BEGIN WORKING DATA

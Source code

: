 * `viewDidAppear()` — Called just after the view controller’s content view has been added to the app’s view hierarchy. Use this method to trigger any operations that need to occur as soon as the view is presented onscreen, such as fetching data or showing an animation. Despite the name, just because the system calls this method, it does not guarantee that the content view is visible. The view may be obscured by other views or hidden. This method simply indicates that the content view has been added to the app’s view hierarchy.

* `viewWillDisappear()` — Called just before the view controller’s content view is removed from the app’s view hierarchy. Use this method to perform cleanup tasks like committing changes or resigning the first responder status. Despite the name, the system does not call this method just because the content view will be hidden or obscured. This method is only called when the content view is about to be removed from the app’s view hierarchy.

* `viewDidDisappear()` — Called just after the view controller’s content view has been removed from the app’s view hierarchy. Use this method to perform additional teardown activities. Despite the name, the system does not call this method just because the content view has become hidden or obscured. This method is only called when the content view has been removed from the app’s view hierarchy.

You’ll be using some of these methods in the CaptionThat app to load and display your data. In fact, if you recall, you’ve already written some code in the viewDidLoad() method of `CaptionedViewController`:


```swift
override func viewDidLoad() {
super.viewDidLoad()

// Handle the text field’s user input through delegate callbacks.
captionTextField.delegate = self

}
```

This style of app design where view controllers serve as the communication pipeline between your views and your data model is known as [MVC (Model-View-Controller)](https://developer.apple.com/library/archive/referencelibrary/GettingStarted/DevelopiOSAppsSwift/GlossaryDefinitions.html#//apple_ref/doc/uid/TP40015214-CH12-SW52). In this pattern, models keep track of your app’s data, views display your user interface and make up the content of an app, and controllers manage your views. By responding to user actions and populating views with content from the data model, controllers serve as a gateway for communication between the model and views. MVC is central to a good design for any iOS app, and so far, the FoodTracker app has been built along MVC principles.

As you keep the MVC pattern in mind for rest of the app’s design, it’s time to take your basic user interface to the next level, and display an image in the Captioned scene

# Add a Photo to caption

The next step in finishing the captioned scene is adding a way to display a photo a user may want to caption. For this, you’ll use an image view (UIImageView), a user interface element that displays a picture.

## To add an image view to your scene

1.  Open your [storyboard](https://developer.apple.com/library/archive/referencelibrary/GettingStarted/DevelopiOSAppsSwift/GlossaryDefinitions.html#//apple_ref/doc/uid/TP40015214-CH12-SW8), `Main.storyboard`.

END WORKING DATA
BEGIN WORKING DATA

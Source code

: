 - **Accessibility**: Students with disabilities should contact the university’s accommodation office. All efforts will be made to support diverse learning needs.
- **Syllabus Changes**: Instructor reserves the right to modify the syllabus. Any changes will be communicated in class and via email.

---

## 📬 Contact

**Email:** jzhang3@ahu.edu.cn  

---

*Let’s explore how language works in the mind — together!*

END WORKING DATA

WHAT TO WORK ON: Scan the data above and copy each line containing the word "design".

EXERCISE ANSWER:
This style of app design where view controllers serve as the communication pipeline between your views and your data model is known as [MVC (Model-View-Controller)](https://developer.apple.com/library/archive/referencelibrary/GettingStarted/DevelopiOSAppsSwift/GlossaryDefinitions.html#//apple_ref/doc/uid/TP40015214-CH12-SW52). In this pattern, models keep track of your app’s data, views display your user interface and make up the content of an app, and controllers manage your views. By responding to user actions and populating views with content from the data model, controllers serve as a gateway for communication between the model and views. MVC is central to a good design for any iOS app, and so far, the FoodTracker app has been built along MVC principles.
As you keep the MVC pattern in mind for rest of the app’s design, it’s time to take your basic user interface to the next level, and display an image in the Captioned scene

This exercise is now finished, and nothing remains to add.